A surge in conversational AI has been sparked by rival OpenAI's ChatGPT, which has achieved widespread success. Google's new AI experiment, Bard, seeks to combine the power, intelligence, and creativity of large language models with the breadth of world knowledge. Not without ambition, Google!
Sundar Pichai, the CEO of Google, announced the model, or service, or AI chatbot, in a blog post. Interestingly, he points out Google's recent focus on AI a number of years ago, as well as the fact that the Transformer was created by the company's research team in 2017.

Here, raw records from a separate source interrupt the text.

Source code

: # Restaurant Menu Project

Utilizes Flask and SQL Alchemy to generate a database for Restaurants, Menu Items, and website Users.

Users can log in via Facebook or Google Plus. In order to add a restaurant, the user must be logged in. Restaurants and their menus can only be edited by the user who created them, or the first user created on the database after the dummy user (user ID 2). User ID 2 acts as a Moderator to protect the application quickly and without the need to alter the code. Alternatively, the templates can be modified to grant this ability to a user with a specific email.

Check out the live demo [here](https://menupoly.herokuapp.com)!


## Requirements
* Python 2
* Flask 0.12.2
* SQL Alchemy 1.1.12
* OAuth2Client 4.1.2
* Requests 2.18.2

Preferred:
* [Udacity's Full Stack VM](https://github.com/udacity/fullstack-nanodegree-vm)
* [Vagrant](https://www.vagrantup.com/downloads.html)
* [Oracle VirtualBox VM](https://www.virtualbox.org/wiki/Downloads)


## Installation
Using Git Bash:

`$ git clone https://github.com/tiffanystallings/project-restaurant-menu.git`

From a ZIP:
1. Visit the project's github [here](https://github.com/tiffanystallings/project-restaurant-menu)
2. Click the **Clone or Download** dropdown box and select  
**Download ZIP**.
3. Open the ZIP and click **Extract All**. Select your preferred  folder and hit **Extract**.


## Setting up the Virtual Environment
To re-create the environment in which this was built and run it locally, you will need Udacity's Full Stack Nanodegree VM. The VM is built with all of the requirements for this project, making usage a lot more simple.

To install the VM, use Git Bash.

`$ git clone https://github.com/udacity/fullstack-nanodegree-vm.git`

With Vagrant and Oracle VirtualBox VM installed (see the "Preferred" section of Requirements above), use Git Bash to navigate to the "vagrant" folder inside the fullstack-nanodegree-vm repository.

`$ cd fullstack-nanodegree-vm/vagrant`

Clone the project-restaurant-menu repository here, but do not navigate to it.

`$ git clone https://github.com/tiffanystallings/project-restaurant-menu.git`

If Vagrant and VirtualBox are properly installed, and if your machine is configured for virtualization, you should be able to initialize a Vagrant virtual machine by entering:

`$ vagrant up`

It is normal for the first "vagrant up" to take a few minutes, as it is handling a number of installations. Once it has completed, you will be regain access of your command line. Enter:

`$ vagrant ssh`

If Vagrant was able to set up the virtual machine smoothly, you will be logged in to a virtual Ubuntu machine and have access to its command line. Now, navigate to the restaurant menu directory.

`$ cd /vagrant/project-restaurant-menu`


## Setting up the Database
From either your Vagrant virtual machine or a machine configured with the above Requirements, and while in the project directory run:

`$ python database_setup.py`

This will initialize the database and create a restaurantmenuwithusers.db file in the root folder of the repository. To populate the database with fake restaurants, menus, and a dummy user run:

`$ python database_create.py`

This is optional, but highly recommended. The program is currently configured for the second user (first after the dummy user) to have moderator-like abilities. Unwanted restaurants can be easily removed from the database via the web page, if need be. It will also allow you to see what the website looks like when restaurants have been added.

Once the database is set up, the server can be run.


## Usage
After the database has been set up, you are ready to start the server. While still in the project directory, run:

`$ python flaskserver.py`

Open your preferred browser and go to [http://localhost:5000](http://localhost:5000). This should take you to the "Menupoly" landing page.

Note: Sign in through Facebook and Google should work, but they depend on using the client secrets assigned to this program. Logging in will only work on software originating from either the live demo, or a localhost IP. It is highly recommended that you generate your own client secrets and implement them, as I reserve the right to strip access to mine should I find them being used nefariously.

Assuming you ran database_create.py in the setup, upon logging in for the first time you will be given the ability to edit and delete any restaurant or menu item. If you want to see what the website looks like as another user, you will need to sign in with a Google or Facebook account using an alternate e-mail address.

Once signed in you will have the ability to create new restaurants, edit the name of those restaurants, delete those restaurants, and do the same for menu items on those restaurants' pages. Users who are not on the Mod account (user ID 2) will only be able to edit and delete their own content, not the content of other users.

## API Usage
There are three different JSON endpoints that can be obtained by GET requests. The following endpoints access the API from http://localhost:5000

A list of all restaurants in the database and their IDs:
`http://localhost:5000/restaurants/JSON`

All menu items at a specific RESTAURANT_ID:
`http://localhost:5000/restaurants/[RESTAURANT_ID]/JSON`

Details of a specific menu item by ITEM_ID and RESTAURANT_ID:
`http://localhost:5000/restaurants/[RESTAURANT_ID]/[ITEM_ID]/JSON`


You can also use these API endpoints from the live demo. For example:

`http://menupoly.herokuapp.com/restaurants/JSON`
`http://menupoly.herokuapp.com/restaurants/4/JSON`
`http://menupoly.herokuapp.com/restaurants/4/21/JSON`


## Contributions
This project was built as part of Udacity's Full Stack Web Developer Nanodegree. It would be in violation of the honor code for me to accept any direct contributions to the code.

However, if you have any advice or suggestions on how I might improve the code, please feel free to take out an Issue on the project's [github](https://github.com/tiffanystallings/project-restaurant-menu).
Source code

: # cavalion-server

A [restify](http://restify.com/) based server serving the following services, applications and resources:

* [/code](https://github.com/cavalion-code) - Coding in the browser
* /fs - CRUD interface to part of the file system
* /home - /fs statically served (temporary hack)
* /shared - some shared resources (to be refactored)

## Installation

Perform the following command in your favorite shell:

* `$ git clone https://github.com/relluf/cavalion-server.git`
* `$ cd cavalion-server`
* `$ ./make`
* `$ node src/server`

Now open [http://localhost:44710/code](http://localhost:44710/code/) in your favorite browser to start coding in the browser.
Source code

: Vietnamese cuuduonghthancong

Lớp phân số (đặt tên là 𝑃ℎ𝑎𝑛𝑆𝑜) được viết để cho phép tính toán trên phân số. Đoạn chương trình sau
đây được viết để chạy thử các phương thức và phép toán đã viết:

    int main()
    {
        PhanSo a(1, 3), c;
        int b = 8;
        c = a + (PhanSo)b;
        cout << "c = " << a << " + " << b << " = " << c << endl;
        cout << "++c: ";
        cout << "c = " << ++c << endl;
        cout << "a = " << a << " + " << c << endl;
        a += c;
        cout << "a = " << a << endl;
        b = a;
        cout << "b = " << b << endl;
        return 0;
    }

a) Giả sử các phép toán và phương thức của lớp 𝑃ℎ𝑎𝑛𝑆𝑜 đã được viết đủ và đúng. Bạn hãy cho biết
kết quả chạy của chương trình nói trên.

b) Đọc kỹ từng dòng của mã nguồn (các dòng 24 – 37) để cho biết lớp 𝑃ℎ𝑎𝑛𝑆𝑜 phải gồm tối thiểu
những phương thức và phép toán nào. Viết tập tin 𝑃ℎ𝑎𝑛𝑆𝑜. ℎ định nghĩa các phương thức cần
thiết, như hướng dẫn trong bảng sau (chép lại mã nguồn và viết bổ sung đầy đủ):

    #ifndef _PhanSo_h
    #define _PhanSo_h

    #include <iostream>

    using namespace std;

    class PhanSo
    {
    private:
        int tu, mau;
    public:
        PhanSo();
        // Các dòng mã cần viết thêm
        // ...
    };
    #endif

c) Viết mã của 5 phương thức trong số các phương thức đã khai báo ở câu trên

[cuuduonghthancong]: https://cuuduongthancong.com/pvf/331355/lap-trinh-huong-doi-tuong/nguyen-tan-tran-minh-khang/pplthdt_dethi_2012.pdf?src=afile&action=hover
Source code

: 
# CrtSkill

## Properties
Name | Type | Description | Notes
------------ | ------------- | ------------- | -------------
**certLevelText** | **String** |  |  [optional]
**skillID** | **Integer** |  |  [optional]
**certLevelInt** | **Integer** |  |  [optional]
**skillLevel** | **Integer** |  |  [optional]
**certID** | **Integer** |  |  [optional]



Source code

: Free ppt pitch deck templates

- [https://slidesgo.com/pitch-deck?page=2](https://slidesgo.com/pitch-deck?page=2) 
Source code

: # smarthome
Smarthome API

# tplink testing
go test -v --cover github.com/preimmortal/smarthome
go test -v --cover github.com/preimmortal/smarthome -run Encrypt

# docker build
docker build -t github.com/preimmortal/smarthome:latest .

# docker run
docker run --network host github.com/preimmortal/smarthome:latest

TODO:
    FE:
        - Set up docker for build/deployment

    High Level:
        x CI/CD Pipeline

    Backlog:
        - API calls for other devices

“It’s a really exciting time to be working on these technologies as we translate deep research and breakthroughs into products that truly help people,” Pichai writes. As I read this, I couldn't help but wonder how Google managed to get leapfrogged by OpenAI, which is now synonymous with the technologies Google pioneered.
The short explanation is that tech moves fast and big companies move slow, and while Google released paper after paper trying to figure out how to fit AI into its existing business strategies, OpenAI has focused on making the best models and letting people figure out their own applications.
For testing purposes, Bard shows Google taking a page from that playbook, releasing a "lightweight" version of the model. Google's own LaMDA (Language Model for Dialogue Applications) is used to power the conversational AI. In the blog post, it is not clear exactly how it accomplishes this, but it seems to stay somewhat current.
Bard “help[s] explain new discoveries from NASA’s James Webb Space Telescope to a 9-year-old, or learn more about the best strikers in football right now, and then get drills to build your skills.”
Obviously, Google maintains the most up-to-date record of web content on Earth, and Bard will use that information to its advantage, but exactly how it manages and packages that information for you and your nine-year-old will only be clear once people begin using it.
You can also use Bard to “plan a friend’s baby shower,” “compare two Oscar-nominated movies” and “plan a trip to Ecuador,” according to the post. One can picture how an artificial intelligence model might do any of these things using the various search results and data firehoses Google has access to, but this experiment will likely be limited to telling you stuff, not doing deep integrations with things like your calendar or airlines.
Every conversational AI will face attempts (these days, almost instant) to bait it into saying something hateful, foolish, or embarrassing. The last one is clearly a shot across OpenAI's bow, as well as Microsoft's, since the former's models don't cite their sources and the latter's short-lived Galactica famously invented them. Google will surely record conversations with users "to ensure Bard's responses meet a high bar for quality, safety, and groundedness in real-world information."